In het verzoekschrift moeten de getuigen die de verzoeker wil horen, worden genoemd. Als de verzoeker nog andere getuigen wil laten horen dan de in zijn verzoekschrift genoemde getuigen, dan dient de rechter-commissaris dat binnen de door de Hoge Raad in het arrest Boekhoorn/Cyrte getrokken grenzen toe te staan. Een argument hiervoor is dat beide partijen zelf moeten kunnen bepalen welke getuigen zij willen laten horen binnen het kader van het probandum.

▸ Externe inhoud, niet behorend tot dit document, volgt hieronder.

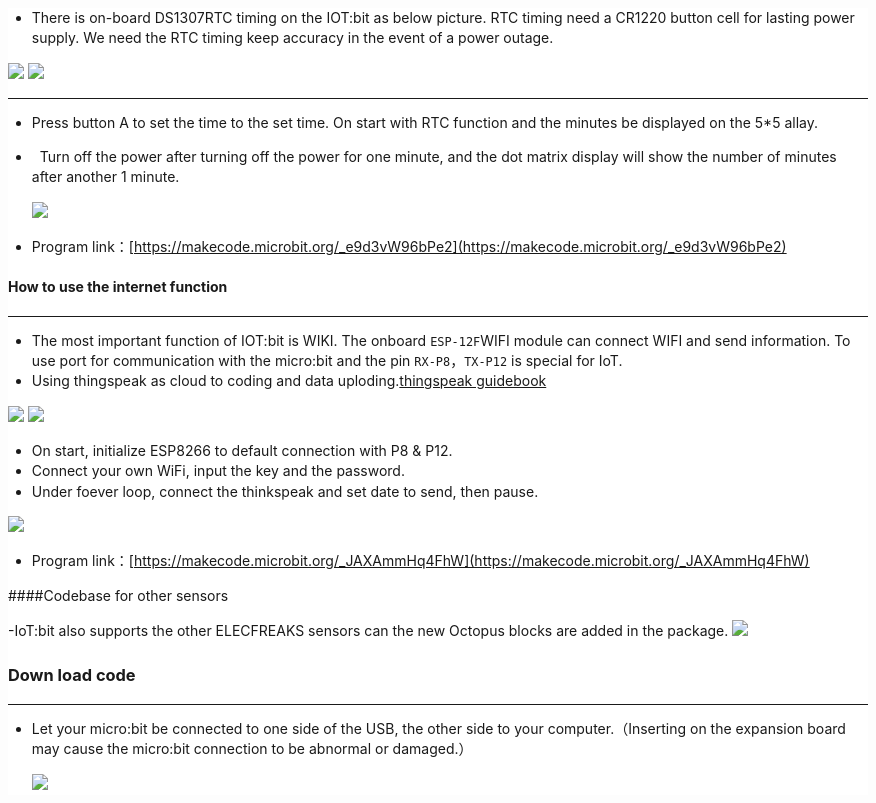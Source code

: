 - There is on-board DS1307RTC timing on the IOT:bit as below picture. RTC timing need a CR1220 button cell for lasting power supply. We need the RTC timing keep accuracy in the event of a power outage. 

![](https://raw.githubusercontent.com/elecfreaks/learn-cn/master/microbitKit/iot_kit/images/iot_bit_16.jpg)
![](https://raw.githubusercontent.com/elecfreaks/learn-cn/master/microbitKit/iot_kit/images/iot_bit_17.png)

---

- Press button A to set the time to the set time. On start with RTC function and the minutes be displayed on the 5*5 allay.

-   Turn off the power after turning off the power for one minute, and the dot matrix display will show the number of minutes after another 1 minute.

  ![](https://raw.githubusercontent.com/elecfreaks/learn-cn/master/microbitKit/iot_kit/images/iot_bit_18.png)

- Program link：[https://makecode.microbit.org/_e9d3vW96bPe2](https://makecode.microbit.org/_e9d3vW96bPe2)

#### How to use the internet function ####
---

- The most important function of IOT:bit is WIKI. The onboard `ESP-12F`WIFI module can connect WIFI and send information. To use port for communication with the micro:bit and the pin `RX-P8`，`TX-P12` is special for IoT.
- Using thingspeak as cloud to coding and data uploding.[thingspeak guidebook]()

![](https://raw.githubusercontent.com/elecfreaks/learn-cn/master/microbitKit/iot_kit/images/iot_bit_19.jpg)
![](https://raw.githubusercontent.com/elecfreaks/learn-cn/master/microbitKit/iot_kit/images/iot_bit_20.png)

- On start, initialize ESP8266 to default connection with P8 & P12.
- Connect your own WiFi, input the key and the password.
- Under foever loop, connect the thinkspeak and set date to send, then pause. 

 ![](https://raw.githubusercontent.com/elecfreaks/learn-cn/master/microbitKit/iot_kit/images/iot_bit_21.png)

- Program link：[https://makecode.microbit.org/_JAXAmmHq4FhW](https://makecode.microbit.org/_JAXAmmHq4FhW)

####Codebase for other sensors

-IoT:bit also supports the other ELECFREAKS sensors can the new Octopus blocks are added in the package.
 ![](https://raw.githubusercontent.com/elecfreaks/learn-cn/master/microbitKit/iot_kit/images/iot_bit_22.png)

### Down load code ###
---
- Let your micro:bit be connected to one side of the USB, the other side to your computer.（Inserting on the expansion board may cause the micro:bit connection to be abnormal or damaged.）

  ![](https://raw.githubusercontent.com/elecfreaks/learn-cn/master/microbitKit/iot_kit/images/iot_bit_23.jpg)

Aangezien tegenbewijs van rechtswege is toegelaten en de wederpartij ook zelf mag bepalen wie zij als getuigen oproept (art. 189 jo. 168 Rv), dient hetzelfde voor de verzoeker te gelden.7
De rechtbank Rotterdam besliste recent dat de verzoeker niet het recht kon worden onthouden om andere dan in het verzoekschrift genoemde getuigen naar voren te brengen.8 Volgens de rechtbank Amsterdam geldt dit toetsingskader ook als een partij een getuige opnieuw wenst te doen horen.9 In het belang van de waarheidsvinding moet worden toegejuicht dat ruim baan wordt gegeven aan het leveren van (voorlopig) getuigenbewijs.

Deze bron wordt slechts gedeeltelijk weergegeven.